Tuesday, February 14, 2012

Preventing Java from printing the stack trace on certain exceptions


I have a security class that throws an AccessDeniedException on a user not being authorized for a certain operation. I made it even neat and put a msg in there with the info I need.



The problem is that now my logs are full of stack traces for every single time I throw.

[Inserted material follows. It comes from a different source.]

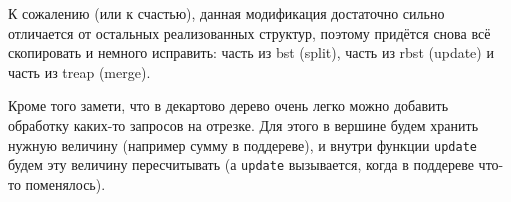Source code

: К сожалению (или к счастью), данная модификация достаточно сильно отличается от остальных реализованных структур, поэтому придётся снова всё скопировать и немного исправить: часть из bst (split), часть из rbst (update) и часть из treap (merge).

Кроме того замети, что в декартово дерево очень легко можно добавить обработку каких-то запросов на отрезке. Для этого в вершине будем хранить нужную величину (например сумму в поддереве), и внутри функции \texttt{update} будем эту величину пересчитывать (а \texttt{update} вызывается, когда в поддереве что-то поменялось).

I don't care to see the stack trace for THIS exception, and the stack traces are bloating my logs.



Is there a way to tell Java not to print the stack trace to the logs if it's this exception?



Thanks!



--



llappall

4 comments:

  1. The problem is that now my logs are full of stack traces


    This is like saying "my fire alarm keeps going off, how can I make it quieter?". There are only two good courses of action.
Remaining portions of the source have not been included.